Head and neck squamous cell carcinoma (HNSCC) is a significant public health problem, with a need for novel approaches to chemoprevention and treatment. Preclinical models that recapitulate molecular alterations that occur in clinical HNSCC patients are needed to better understand molecular and immune mechanisms of HNSCC carcinogenesis, chemoprevention, and efficacy of treatment. We optimized a mouse model of tongue carcinogenesis with discrete quantifiable tumors via conditional deletion of Tgfßr1 and Pten by intralingual injection of tamoxifen. We characterized the localized immune tumor microenvironment, metastasis, systemic immune responses, associated with tongue tumor development. We further determined the efficacy of tongue cancer chemoprevention using dietary administration of black raspberries (BRB). Three Intralingual injections of 500 µg tamoxifen to transgenic K14 Cre, floxed Tgfbr1, Pten (2cKO) knockout mice resulted in tongue tumors with histological and molecular profiles, and lymph node metastasis similar to clinical HNSCC tumors. Bcl2, Bcl-xl, Egfr, Ki-67, and Mmp9, were significantly upregulated in tongue tumors compared to surrounding epithelial tissue. CD4+ and CD8 + T cells in tumor-draining lymph nodes and tumors displayed increased surface CTLA-4 expression, suggestive of impaired T-cell activation and enhanced regulatory T-cell activity. BRB administration resulted in reduced tumor growth, enhanced T-cell infiltration to the tongue tumor microenvironment and robust antitumoral CD8+ cytotoxic T-cell activity characterized by greater granzyme B and perforin expression. Our results demonstrate that intralingual injection of tamoxifen in Tgfßr1/Pten 2cKO mice results in discrete quantifiable tumors suitable for chemoprevention and therapy of experimental HNSCC.
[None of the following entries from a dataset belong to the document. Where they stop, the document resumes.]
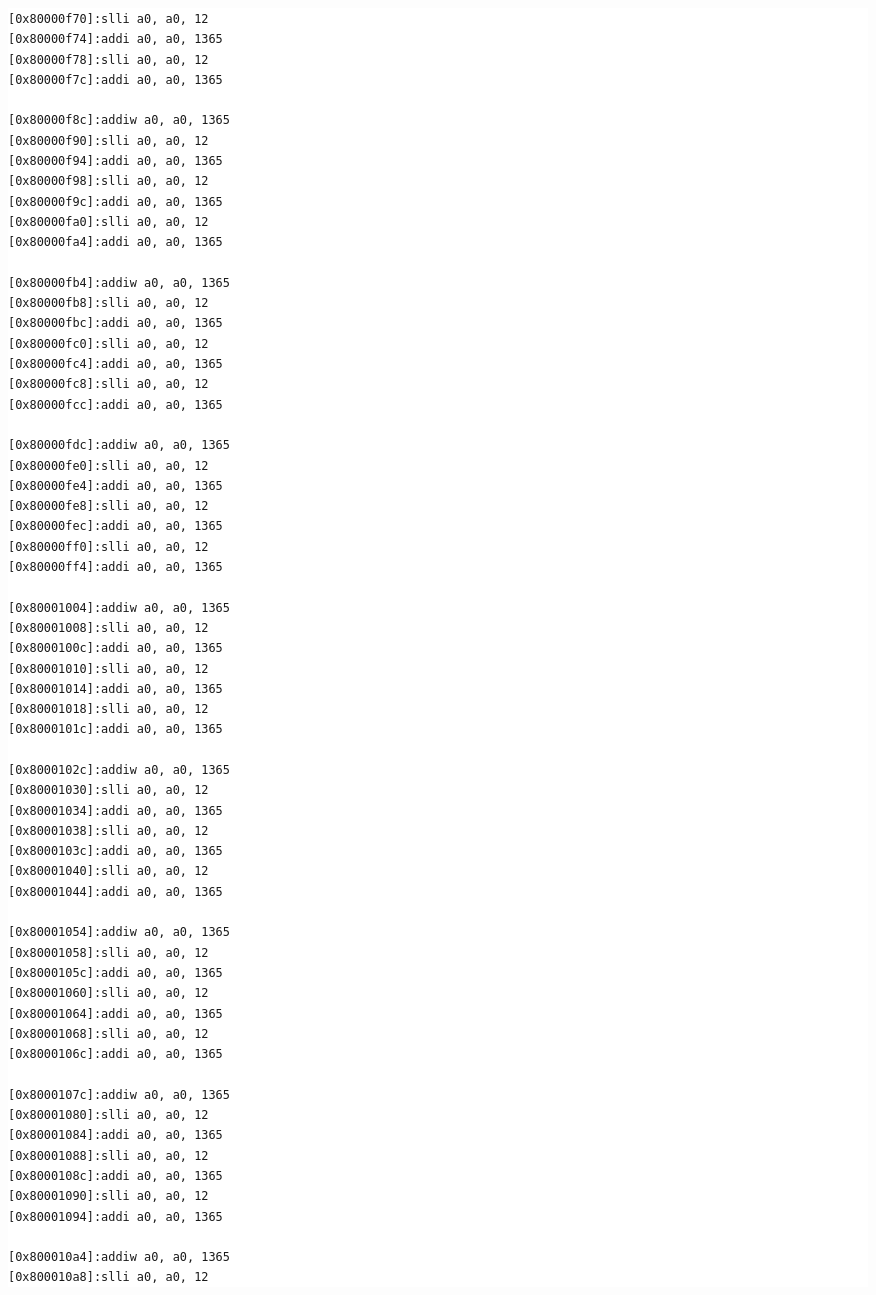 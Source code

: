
 ```
[0x80000f70]:slli a0, a0, 12
[0x80000f74]:addi a0, a0, 1365
[0x80000f78]:slli a0, a0, 12
[0x80000f7c]:addi a0, a0, 1365

[0x80000f8c]:addiw a0, a0, 1365
[0x80000f90]:slli a0, a0, 12
[0x80000f94]:addi a0, a0, 1365
[0x80000f98]:slli a0, a0, 12
[0x80000f9c]:addi a0, a0, 1365
[0x80000fa0]:slli a0, a0, 12
[0x80000fa4]:addi a0, a0, 1365

[0x80000fb4]:addiw a0, a0, 1365
[0x80000fb8]:slli a0, a0, 12
[0x80000fbc]:addi a0, a0, 1365
[0x80000fc0]:slli a0, a0, 12
[0x80000fc4]:addi a0, a0, 1365
[0x80000fc8]:slli a0, a0, 12
[0x80000fcc]:addi a0, a0, 1365

[0x80000fdc]:addiw a0, a0, 1365
[0x80000fe0]:slli a0, a0, 12
[0x80000fe4]:addi a0, a0, 1365
[0x80000fe8]:slli a0, a0, 12
[0x80000fec]:addi a0, a0, 1365
[0x80000ff0]:slli a0, a0, 12
[0x80000ff4]:addi a0, a0, 1365

[0x80001004]:addiw a0, a0, 1365
[0x80001008]:slli a0, a0, 12
[0x8000100c]:addi a0, a0, 1365
[0x80001010]:slli a0, a0, 12
[0x80001014]:addi a0, a0, 1365
[0x80001018]:slli a0, a0, 12
[0x8000101c]:addi a0, a0, 1365

[0x8000102c]:addiw a0, a0, 1365
[0x80001030]:slli a0, a0, 12
[0x80001034]:addi a0, a0, 1365
[0x80001038]:slli a0, a0, 12
[0x8000103c]:addi a0, a0, 1365
[0x80001040]:slli a0, a0, 12
[0x80001044]:addi a0, a0, 1365

[0x80001054]:addiw a0, a0, 1365
[0x80001058]:slli a0, a0, 12
[0x8000105c]:addi a0, a0, 1365
[0x80001060]:slli a0, a0, 12
[0x80001064]:addi a0, a0, 1365
[0x80001068]:slli a0, a0, 12
[0x8000106c]:addi a0, a0, 1365

[0x8000107c]:addiw a0, a0, 1365
[0x80001080]:slli a0, a0, 12
[0x80001084]:addi a0, a0, 1365
[0x80001088]:slli a0, a0, 12
[0x8000108c]:addi a0, a0, 1365
[0x80001090]:slli a0, a0, 12
[0x80001094]:addi a0, a0, 1365

[0x800010a4]:addiw a0, a0, 1365
[0x800010a8]:slli a0, a0, 12
``` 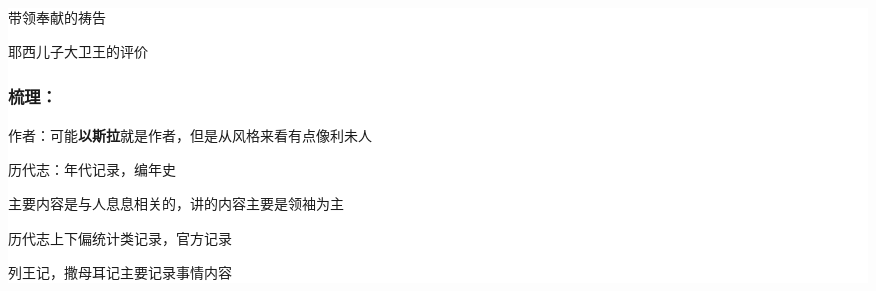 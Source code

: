  带领奉献的祷告

 耶西儿子大卫王的评价

### 梳理：

作者：可能**以斯拉**就是作者，但是从风格来看有点像利未人

历代志：年代记录，编年史

 主要内容是与人息息相关的，讲的内容主要是领袖为主 

历代志上下偏统计类记录，官方记录

列王记，撒母耳记主要记录事情内容
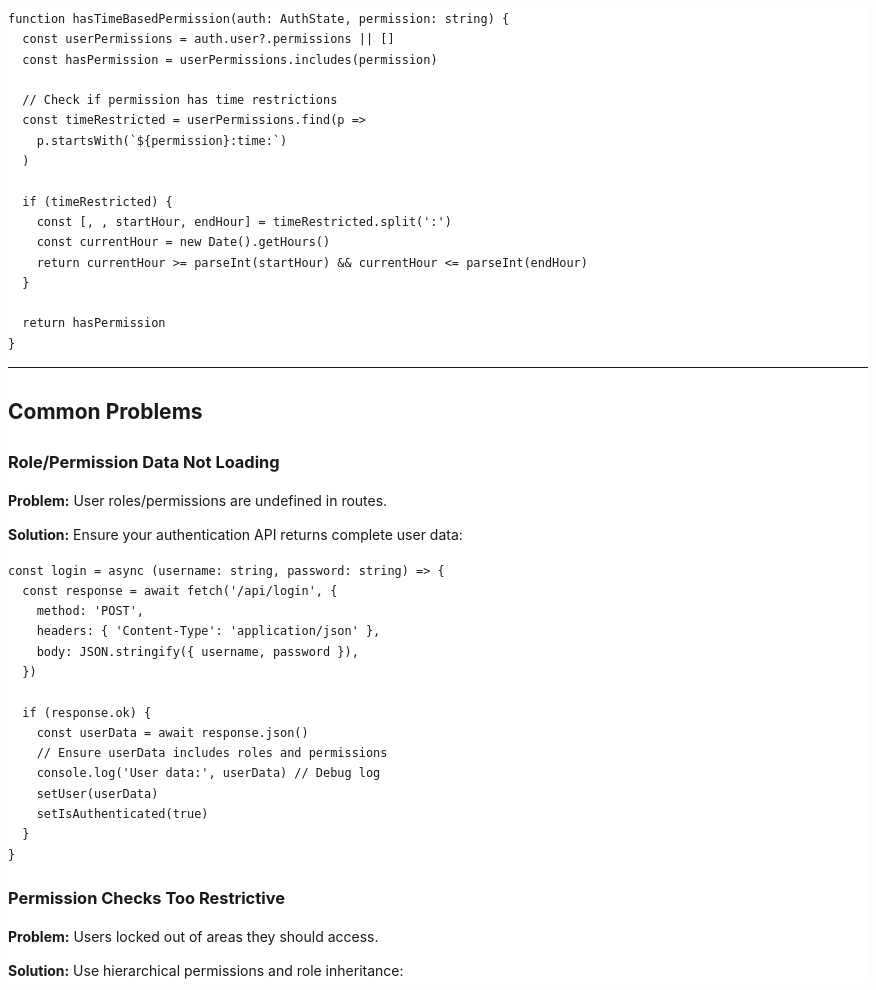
 ```tsx
function hasTimeBasedPermission(auth: AuthState, permission: string) {
  const userPermissions = auth.user?.permissions || []
  const hasPermission = userPermissions.includes(permission)
  
  // Check if permission has time restrictions
  const timeRestricted = userPermissions.find(p => 
    p.startsWith(`${permission}:time:`)
  )
  
  if (timeRestricted) {
    const [, , startHour, endHour] = timeRestricted.split(':')
    const currentHour = new Date().getHours()
    return currentHour >= parseInt(startHour) && currentHour <= parseInt(endHour)
  }
  
  return hasPermission
}
```

---

## Common Problems

### Role/Permission Data Not Loading

**Problem:** User roles/permissions are undefined in routes.

**Solution:** Ensure your authentication API returns complete user data:

```tsx
const login = async (username: string, password: string) => {
  const response = await fetch('/api/login', {
    method: 'POST',
    headers: { 'Content-Type': 'application/json' },
    body: JSON.stringify({ username, password }),
  })

  if (response.ok) {
    const userData = await response.json()
    // Ensure userData includes roles and permissions
    console.log('User data:', userData) // Debug log
    setUser(userData)
    setIsAuthenticated(true)
  }
}
```

### Permission Checks Too Restrictive

**Problem:** Users locked out of areas they should access.

**Solution:** Use hierarchical permissions and role inheritance:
Black raspberry extract inhibits regulatory T-cell activity in a murine model of head and neck squamous cell carcinoma chemoprevention.

Head and neck squamous cell carcinomas (HNSCC) are one of the most diagnosed malignancies globally, with a 5-year survival rate of approximately 40% to 50%. Current therapies are limited to highly invasive surgery, aggressive radiation, and chemotherapies. Recent reports have demonstrated the potential phytochemical properties of black raspberries in inhibiting the progression of various cancers including HNSCCs. However, the effects of black raspberry extracts on immune cells of the tumor microenvironment, specifically regulatory T cells during HNSCC, have not been investigated. We used a mouse model of 4-nitroquinoline-1-oxide (4NQO) chemically induced HNSCC carcinogenesis to determine these effects. C57BL/6 mice were exposed to 4NQO for 16 weeks and regular water for 8 weeks. 4NQO-exposed mice were fed the AIN-76A control mouse diet or the AIN76 diet supplemented with black raspberry extract. At terminal sacrifice, tumor burdens and immune cell recruitment and activity were analyzed in the tumor microenvironment, draining lymph nodes, and spleens. Mice fed the BRB extract-supplemented diet displayed decreased tumor burden compared to mice provided the AIN-76A control diet. Black raspberry extract administration did not affect overall T-cell populations as well as Th1, Th2, or Th17 differentiation in spleens and tumor draining lymph nodes. However, dietary black raspberry extract administration inhibited regulatory T-cell recruitment to HNSCC tumor sites. This was associated with an increased cytotoxic immune response in the tumor microenvironment characterized by increased CD8+ T cells and enhanced Granzyme B production during BRB extract-mediated HNSCC chemoprevention. Interestingly, this enhanced CD8+ T-cell antitumoral response was localized at the tumor sites but not at spleens and draining lymph nodes. Furthermore, we found decreased levels of PD-L1 expression by myeloid populations in draining lymph nodes of black raspberry-administered carcinogen-induced mice. Taken together, our findings demonstrate that black raspberry extract inhibits regulatory T-cell recruitment and promotes cytotoxic CD8 T-cell activity at tumor sites during HNSCC chemoprevention. These results demonstrate the immunomodulatory potential of black raspberry extracts and support the use of black raspberry-derived phytochemicals as a complementary approach to HNSCC chemoprevention and treatment.